Top of Data listing

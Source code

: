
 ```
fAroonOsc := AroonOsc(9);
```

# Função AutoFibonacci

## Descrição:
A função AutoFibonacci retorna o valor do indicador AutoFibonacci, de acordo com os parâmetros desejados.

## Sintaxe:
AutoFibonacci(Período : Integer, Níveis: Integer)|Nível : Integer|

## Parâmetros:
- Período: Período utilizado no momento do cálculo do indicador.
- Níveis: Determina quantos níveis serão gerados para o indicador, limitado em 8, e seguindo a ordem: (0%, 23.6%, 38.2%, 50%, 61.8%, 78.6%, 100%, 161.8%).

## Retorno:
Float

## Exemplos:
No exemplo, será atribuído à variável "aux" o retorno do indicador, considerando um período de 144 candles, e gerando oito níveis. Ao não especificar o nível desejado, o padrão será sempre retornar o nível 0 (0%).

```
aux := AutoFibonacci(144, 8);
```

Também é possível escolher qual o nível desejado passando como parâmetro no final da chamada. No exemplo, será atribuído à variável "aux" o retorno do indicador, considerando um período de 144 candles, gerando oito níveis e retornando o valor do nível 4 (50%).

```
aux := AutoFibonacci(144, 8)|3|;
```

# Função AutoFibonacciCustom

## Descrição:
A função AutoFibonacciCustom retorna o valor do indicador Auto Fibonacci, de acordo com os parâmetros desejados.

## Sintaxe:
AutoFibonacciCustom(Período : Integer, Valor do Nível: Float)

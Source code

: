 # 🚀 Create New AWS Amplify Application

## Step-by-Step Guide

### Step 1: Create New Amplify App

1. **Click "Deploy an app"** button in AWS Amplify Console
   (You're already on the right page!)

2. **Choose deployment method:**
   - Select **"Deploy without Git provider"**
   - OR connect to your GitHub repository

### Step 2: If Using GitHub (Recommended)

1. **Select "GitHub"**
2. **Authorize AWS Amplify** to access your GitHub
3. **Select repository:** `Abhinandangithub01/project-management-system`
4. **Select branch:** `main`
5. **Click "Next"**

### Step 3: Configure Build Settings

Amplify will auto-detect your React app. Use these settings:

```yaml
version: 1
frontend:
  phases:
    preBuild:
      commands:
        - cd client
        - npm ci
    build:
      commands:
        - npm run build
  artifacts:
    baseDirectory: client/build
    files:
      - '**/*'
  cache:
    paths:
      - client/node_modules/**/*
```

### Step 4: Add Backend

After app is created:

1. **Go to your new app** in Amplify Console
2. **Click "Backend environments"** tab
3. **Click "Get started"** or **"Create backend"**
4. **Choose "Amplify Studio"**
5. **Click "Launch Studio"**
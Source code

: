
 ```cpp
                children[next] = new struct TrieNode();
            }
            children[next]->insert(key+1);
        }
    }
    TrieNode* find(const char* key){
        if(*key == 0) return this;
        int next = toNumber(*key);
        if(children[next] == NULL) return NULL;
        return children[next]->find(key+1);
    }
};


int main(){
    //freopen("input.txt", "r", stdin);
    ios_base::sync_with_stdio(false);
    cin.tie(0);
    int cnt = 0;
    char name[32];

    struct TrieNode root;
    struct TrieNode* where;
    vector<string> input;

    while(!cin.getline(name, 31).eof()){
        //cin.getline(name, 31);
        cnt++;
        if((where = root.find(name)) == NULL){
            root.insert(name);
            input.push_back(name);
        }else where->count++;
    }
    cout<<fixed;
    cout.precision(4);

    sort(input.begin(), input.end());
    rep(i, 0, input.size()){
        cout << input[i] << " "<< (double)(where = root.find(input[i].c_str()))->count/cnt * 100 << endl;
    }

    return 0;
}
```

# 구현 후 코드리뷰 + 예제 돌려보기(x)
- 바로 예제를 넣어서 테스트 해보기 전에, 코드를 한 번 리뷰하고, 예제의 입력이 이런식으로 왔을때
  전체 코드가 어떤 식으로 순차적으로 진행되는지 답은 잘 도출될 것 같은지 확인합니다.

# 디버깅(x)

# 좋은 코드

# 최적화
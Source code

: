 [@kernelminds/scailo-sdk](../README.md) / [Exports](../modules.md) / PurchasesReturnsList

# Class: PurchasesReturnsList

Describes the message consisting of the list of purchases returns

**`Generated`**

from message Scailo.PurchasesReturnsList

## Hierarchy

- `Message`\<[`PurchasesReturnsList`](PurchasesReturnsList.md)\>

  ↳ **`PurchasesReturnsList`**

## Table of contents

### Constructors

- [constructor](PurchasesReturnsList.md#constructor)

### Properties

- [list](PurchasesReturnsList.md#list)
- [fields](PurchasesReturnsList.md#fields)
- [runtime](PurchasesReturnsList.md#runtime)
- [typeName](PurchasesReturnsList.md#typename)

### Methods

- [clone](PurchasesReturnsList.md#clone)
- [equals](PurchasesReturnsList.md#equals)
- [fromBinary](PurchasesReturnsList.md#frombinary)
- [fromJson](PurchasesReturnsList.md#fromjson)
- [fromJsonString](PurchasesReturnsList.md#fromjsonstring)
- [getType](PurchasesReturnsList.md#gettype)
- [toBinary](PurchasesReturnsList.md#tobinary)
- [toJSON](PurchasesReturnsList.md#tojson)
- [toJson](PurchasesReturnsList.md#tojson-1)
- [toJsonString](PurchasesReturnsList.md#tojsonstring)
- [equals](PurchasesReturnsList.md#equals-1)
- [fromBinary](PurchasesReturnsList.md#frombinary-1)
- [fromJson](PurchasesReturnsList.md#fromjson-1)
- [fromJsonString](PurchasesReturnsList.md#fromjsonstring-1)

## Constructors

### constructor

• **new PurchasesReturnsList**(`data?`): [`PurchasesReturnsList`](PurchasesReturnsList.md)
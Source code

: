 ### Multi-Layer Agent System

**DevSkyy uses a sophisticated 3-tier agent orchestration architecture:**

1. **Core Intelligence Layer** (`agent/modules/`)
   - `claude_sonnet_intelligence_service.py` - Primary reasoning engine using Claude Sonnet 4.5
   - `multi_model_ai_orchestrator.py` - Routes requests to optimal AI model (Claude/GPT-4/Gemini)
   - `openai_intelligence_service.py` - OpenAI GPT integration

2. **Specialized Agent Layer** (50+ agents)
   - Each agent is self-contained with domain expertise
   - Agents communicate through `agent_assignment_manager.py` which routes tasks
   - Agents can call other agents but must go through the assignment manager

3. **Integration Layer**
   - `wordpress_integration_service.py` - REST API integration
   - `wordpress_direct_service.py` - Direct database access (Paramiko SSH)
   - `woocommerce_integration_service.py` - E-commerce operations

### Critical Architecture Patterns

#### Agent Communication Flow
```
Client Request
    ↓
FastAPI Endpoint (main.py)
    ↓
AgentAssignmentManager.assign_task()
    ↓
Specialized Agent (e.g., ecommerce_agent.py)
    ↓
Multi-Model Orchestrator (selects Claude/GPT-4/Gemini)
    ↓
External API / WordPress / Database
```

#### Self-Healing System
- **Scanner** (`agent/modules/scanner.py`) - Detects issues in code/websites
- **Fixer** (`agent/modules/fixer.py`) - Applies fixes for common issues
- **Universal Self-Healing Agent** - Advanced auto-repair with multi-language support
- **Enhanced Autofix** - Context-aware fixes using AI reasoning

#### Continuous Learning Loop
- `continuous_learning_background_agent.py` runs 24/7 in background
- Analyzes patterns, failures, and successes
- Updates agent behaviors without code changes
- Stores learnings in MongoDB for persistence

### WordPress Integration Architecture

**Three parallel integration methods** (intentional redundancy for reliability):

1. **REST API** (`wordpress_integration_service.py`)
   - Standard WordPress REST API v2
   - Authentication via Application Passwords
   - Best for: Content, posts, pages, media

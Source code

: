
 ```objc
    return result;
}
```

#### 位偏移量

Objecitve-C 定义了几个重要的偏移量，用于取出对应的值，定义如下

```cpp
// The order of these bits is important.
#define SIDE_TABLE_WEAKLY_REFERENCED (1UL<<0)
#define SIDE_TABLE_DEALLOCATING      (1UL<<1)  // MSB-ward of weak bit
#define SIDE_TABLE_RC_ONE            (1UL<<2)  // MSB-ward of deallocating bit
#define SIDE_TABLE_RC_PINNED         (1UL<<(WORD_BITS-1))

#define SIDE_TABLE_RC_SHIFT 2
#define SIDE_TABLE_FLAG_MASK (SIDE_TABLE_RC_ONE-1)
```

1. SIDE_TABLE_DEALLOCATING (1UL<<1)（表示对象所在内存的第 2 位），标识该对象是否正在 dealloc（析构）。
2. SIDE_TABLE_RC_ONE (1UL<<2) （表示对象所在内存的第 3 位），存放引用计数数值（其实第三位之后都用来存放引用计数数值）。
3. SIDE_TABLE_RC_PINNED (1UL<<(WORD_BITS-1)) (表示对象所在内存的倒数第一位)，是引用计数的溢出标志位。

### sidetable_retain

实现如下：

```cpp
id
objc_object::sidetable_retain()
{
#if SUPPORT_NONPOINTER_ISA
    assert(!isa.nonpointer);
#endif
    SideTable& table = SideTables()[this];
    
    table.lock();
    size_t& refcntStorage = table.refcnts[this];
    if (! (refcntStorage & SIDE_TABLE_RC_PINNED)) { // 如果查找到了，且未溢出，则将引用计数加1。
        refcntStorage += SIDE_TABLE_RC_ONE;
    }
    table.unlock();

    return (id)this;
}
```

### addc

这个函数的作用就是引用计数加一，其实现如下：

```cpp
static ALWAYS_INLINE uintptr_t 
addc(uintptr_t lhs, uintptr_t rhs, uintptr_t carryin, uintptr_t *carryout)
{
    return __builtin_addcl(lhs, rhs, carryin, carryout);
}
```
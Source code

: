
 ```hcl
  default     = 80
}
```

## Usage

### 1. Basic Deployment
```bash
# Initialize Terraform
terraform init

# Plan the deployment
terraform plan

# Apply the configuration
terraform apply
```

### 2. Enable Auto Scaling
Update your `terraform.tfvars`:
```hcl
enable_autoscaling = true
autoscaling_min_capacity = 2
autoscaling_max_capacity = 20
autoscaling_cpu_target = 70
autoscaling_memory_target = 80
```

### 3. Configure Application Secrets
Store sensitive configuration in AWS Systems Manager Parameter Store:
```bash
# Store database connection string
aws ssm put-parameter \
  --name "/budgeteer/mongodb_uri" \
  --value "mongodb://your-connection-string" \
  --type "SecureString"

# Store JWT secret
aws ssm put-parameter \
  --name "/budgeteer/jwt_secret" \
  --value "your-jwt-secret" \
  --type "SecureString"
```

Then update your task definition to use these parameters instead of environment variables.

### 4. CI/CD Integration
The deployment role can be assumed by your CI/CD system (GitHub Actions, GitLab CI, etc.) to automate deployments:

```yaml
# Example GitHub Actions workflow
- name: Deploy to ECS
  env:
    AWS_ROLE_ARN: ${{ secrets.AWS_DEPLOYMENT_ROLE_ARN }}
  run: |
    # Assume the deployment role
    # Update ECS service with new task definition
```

Bottom of Data listing

What you have to do:
Your reply should contain only the number of lines in the entries above with the word "candles".

Answer to this problem:
2